Publicans 'outsmarted' Revenue procedures

From the early 1990s publican A, through limited liability companies, has been involved with pubs owned by publican B

From the early 1990s publican A, through limited liability companies, has been involved with pubs owned by publican B. In each case, a pattern was followed which "outsmarted and rendered useless the normal Revenue procedures in this area", according to the report by the Comptroller and Auditor General (C&AG), Mr John Purcell.

Publican A would have a company which would be partly compliant for VAT in the first year and would then organise an instalment arrangement for a small monthly amount for the following year. The payments would not be made and after three years the company would be dissolved. The licence would be transferred to publican B.

He would obtain a new tax clearance certificate and the renewal of the licence. A few years later the new company set up to run the pub would be dissolved, and the licence transferred to another company with publican A as a director. The pattern would then be repeated again.
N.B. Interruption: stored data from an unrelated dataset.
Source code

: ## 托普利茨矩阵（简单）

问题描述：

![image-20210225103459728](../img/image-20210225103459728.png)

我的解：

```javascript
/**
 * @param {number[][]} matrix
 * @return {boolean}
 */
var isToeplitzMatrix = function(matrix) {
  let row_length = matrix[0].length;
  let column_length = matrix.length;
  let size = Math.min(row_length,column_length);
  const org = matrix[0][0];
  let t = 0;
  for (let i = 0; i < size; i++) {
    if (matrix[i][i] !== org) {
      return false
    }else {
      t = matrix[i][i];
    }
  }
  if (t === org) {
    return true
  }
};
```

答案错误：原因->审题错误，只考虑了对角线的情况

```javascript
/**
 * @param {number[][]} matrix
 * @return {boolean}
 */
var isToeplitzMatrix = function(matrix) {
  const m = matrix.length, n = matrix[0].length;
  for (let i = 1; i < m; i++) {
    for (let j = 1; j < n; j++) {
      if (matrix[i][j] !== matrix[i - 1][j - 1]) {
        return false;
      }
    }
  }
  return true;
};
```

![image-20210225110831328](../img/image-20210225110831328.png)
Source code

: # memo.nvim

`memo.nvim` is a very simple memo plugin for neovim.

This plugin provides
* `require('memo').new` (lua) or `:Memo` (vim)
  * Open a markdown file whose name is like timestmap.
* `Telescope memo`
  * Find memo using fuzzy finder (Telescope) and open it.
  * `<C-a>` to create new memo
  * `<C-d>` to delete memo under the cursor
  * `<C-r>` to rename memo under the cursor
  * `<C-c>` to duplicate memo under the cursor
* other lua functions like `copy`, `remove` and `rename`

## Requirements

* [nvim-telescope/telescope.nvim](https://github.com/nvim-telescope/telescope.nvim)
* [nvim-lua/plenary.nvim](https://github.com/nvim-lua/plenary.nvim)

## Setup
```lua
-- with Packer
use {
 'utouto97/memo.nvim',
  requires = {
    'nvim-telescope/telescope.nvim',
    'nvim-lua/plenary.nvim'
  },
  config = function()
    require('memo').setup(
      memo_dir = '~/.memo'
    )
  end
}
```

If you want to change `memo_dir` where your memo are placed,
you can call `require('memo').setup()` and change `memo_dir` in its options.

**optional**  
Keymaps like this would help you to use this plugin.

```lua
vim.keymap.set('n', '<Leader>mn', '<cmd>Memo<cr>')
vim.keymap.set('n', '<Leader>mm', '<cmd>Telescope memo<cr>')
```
The C&AG discovered a write-off in this way of €146,000. He also discovered a further €100,000 written off to publican A.

READ MORE

Publican A's companies had not made any Corporation Tax returns up to the time of the C&AG's study. Publican B had declared only one of his 10 directorships to the Revenue. One of his companies acquired eight properties, mainly pubs and hotels, in the period 1987 to 1997, while not registered for tax. At the time of licence renewal application, three of the pubs declared annual turnovers of between €1 million and €2.5 million.

Twenty two companies which operated pubs owned by publican B were dissolved without a formal wind-up or statement of affairs. No company returns were made to the Companies Registration Office during the period of incorporation. The publicans were not named but they will now be investigated by the Revenue and its new Dedicated Pursuit Unit in the Collector General's office.